Ukraine Tightens Rental Rules and Considers Tax Cuts for Landlords
Housing Support for Displaced Ukrainians
According to ХВИЛЯ: Ukraine has launched programs to provide housing for citizens displaced by the war who have lost their homes. These initiatives are part of a broader effort to manage the housing crisis caused by the ongoing conflict. The state is also intensifying its crackdown on the shadow rental market. Mandatory registration of rental agreements could be introduced this year to increase transparency in the sector. Property owners are required to declare rental income, which is currently taxed at a rate of 23%.
New Obligations for Real Estate Agents and Landlords
New regulations also impose obligations on real estate agents, who will be required to share client information with the tax authorities. A first-time offense for concealing rental income carries a fine of 25% of the unpaid tax amount. For repeat violations, penalties increase significantly, ranging from 51,000 to 85,000 hryvnias.
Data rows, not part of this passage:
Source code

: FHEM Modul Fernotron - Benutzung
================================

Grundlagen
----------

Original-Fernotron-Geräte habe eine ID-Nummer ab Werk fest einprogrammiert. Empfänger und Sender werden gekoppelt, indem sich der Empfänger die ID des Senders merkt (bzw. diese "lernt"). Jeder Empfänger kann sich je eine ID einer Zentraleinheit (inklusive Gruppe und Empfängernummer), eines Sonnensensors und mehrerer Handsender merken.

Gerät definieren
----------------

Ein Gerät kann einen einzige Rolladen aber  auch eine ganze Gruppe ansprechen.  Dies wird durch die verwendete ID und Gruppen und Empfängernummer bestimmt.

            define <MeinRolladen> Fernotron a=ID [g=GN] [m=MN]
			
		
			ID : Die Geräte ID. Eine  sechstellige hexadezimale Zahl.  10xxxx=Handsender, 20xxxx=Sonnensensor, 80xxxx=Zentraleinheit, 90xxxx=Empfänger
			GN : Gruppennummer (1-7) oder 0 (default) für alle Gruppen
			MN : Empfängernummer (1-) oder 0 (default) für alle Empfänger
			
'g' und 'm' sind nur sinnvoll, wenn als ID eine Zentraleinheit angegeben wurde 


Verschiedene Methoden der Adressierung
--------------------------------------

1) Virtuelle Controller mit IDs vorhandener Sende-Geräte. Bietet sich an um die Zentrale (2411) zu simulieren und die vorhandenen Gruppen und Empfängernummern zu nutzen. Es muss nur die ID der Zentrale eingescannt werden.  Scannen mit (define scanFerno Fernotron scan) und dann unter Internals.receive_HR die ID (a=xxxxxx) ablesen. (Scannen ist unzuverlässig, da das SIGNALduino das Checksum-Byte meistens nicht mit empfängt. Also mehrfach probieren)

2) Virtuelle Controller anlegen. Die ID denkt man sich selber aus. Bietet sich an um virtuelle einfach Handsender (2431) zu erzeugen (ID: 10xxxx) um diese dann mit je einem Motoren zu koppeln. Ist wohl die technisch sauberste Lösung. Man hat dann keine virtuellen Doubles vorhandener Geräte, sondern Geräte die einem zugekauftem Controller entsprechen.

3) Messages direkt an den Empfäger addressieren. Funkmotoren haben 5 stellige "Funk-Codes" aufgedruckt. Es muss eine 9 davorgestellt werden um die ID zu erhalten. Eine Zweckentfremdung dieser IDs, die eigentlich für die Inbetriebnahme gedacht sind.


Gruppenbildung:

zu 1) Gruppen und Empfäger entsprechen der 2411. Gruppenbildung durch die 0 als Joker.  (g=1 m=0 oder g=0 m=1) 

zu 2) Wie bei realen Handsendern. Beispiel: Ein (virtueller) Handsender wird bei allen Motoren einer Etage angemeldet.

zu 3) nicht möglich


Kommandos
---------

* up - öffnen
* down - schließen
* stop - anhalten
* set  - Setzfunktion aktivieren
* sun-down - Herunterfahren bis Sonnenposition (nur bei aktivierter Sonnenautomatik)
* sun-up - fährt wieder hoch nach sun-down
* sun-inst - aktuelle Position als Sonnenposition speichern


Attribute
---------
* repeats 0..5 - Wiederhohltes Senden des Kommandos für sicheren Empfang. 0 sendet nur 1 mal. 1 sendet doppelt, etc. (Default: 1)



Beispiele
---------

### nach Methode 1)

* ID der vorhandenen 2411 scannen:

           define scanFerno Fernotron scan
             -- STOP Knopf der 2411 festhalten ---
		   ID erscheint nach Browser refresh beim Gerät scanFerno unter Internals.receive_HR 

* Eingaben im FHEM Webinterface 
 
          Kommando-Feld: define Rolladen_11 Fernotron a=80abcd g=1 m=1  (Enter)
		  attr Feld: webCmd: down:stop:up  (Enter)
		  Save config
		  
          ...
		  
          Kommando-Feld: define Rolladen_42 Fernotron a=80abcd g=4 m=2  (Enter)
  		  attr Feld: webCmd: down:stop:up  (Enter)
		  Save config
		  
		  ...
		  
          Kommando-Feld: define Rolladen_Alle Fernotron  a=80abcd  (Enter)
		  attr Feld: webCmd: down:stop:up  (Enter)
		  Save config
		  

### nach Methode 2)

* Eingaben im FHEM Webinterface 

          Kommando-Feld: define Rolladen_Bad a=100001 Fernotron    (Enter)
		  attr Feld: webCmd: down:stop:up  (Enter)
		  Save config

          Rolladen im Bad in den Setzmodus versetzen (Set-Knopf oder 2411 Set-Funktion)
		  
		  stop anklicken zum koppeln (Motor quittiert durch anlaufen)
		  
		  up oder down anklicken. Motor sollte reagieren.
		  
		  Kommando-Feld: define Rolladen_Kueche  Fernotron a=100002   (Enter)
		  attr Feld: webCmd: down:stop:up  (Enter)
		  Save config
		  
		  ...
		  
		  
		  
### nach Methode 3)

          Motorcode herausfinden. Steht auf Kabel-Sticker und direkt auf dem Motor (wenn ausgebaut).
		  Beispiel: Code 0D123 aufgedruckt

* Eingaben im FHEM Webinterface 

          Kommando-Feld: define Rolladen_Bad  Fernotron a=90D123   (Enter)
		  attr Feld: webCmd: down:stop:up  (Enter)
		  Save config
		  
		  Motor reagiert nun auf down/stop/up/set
It is worth noting that parliament is considering a proposal to reduce the tax rate for landlords to 7%. This move could be a significant step in combating the shadow market, as, according to MP Olena Shuliak,
“high taxes are precisely what force owners to remain in the shadows”
. The introduction of a unified system for registering rental agreements is also intended to simplify enforcement of tax laws.
The introduced measures aim to support internally displaced persons and increase the transparency of Ukraine's rental market during a challenging socio-economic period. Stricter market oversight could help reduce the shadow economy, which would, in turn, positively impact state budget revenues. A lower tax rate for landlords may serve as a key incentive for legalizing rental activities, fostering a more stable environment for all market participants.